Enfin, une décision du ministre de la Guerre du 1er septembre 1915 autorise les permissions agricoles de quinze jours (entre le 1er septembre et le 15 décembre), sous réserve de certaines conditions d’éligibilité. Comme les autres types de permission, ces dernières renforcent un sentiment d’inégalité dans les rangs des poilus, car leur acceptation dépend en grande partie du secteur d’affectation. En effet, seuls les soldats se trouvant en zone "calme" peuvent prétendre bénéficier de ce régime.
D’autres soldats, agriculteurs dans le civil, sont systématiquement réquisitionnés pour leurs compétences par le ministère de l’Agriculture ou expressément demandés par les maires de leurs communes d’origine.
Le 22 décembre 1915, sont créées les commissions départementales de la main-d’œuvre agricole. Le ministre de la Guerre délègue alors ses pouvoirs en matière agricole aux généraux des régions, assistés d'une commission départementale.
En 1917, face à l’épuisement des réserves céréalières et à la diminution alarmante du cheptel, le gouvernement multiplie les réformes pour accélérer les récoltes. Le 12 janvier 1917, une circulaire met à disposition les hommes des classes 1888 et 1889 comme main-d’œuvre agricole pouvant bénéficier d’un détachement. Ceux-ci sont rapidement rejoints par les classes 1890-1891, toujours sous réserve de certains critères d’éligibilité.
Échec des mesures
Tous ces efforts se révèlent finalement insuffisants pour gagner la bataille de la production, en dépit d’une exploitation des sols parfois dangereusement poussée.
Avant la guerre, le Pas-de-Calais était une région agricole fertile, dominée par la culture des céréales et des betteraves industrielles. Entre 1913 et 1915, la production totale du département a chuté de 30 %, soit un déficit de 1,6 million de quintaux.
Les réquisitions et le manque de main-d’œuvre en sont des raisons indéniables ; toutefois, il faut aussi souligner l’importance des combats dans notre département, qui amputent considérablement la surface des terres exploitables. À l’heure des comptes, plus de 26 409 hectares entrent dans la "zone rouge" (terres qui par leur état de dévastation entraînent des dépenses de remise en état plus élevées que la valeur du sol).
Les opérations de nettoyage, de nivellement du sol, puis de remise en culture, permettent de la réduire à 2 131 hectares en 1921, répartis sur 36 communes, et, finalement, à seulement 484 hectares (appartenant à cinq communes : Souchez, Givenchy-en-Gohelle, Thélus, Neuville-Saint-Vaast et Vimy)

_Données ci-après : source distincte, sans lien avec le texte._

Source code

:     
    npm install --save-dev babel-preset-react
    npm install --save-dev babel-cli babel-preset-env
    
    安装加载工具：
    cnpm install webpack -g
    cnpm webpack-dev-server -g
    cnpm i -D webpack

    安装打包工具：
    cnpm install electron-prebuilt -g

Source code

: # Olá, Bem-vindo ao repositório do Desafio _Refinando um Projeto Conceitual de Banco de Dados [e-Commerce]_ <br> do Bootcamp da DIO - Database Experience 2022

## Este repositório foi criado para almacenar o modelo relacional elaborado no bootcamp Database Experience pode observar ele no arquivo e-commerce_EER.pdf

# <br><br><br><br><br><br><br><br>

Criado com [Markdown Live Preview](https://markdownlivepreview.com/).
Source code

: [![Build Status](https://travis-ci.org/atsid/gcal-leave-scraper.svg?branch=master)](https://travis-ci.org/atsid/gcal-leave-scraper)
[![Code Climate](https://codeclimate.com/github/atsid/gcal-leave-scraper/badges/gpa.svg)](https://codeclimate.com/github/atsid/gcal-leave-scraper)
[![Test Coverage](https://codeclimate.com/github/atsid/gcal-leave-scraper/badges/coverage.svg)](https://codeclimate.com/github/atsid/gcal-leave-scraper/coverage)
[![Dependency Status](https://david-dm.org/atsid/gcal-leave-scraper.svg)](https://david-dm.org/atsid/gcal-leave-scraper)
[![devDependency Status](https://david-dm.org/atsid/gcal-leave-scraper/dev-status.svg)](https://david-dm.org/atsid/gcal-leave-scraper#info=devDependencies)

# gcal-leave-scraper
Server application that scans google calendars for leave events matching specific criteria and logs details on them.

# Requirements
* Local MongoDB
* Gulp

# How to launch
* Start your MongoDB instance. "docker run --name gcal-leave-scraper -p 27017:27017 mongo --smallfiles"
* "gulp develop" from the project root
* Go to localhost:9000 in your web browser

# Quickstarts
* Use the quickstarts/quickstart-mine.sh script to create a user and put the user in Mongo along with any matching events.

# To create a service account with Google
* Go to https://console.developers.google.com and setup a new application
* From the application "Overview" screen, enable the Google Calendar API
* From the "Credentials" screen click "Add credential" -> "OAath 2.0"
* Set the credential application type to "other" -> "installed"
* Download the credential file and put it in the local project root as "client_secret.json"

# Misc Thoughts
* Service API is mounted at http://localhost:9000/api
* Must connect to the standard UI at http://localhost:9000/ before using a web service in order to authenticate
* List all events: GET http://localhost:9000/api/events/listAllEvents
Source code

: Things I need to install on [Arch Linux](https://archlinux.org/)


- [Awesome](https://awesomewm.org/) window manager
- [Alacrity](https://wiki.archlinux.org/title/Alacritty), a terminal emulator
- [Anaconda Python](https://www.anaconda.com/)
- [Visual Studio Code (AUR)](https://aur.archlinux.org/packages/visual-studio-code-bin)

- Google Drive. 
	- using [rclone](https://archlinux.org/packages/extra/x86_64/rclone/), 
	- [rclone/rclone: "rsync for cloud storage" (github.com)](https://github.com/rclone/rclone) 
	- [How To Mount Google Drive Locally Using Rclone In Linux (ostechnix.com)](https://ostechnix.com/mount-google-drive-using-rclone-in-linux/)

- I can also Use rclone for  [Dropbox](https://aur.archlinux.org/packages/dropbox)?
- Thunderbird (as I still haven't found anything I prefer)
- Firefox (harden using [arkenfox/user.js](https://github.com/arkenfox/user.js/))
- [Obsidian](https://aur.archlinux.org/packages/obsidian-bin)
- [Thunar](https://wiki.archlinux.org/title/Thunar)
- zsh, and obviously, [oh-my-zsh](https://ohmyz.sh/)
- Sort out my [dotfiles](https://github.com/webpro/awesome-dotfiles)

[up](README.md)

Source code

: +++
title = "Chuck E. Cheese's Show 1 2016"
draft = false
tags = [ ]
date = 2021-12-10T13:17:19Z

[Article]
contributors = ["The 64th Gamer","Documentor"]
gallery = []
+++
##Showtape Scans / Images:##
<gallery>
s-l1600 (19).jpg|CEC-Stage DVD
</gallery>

Cette pénurie entraîne l’instauration de cartes de rationnement, les récoltes ne suffisant plus à nourrir la population en pain. En effet, la récolte de 1915 ne donne environ que 200 grammes de pommes de terre et 100 grammes de farine par jour et par habitant. Et cette maigre quantité va encore se réduire comme peau de chagrin les années suivantes.
Et après ?
Après l’armistice, la reconstitution agricole est au cœur de toutes les préoccupations. Un pays qui a faim ne peut se relever, ni l’économie se remettre en marche.
Plusieurs organismes du ministère des Régions libérées vont œuvrer en ce sens : Service des travaux de première urgence (STPU), Reconstitution foncière, organismes d’évaluation de dommages de guerre, etc.
Et alors qu’on prévoyait une renaissance longue et douloureuse face à l’ampleur de la tâche, cette reconstitution va finalement très rapidement aboutir puisqu’en 1921, la récolte de blé du Pas-de-Calais atteint son niveau de production d’avant-guerre (environ 2 700 000 quintaux). L’importance des moyens mis en œuvre et la modernisation des techniques et outillages n’y sont sans doute pas étrangers.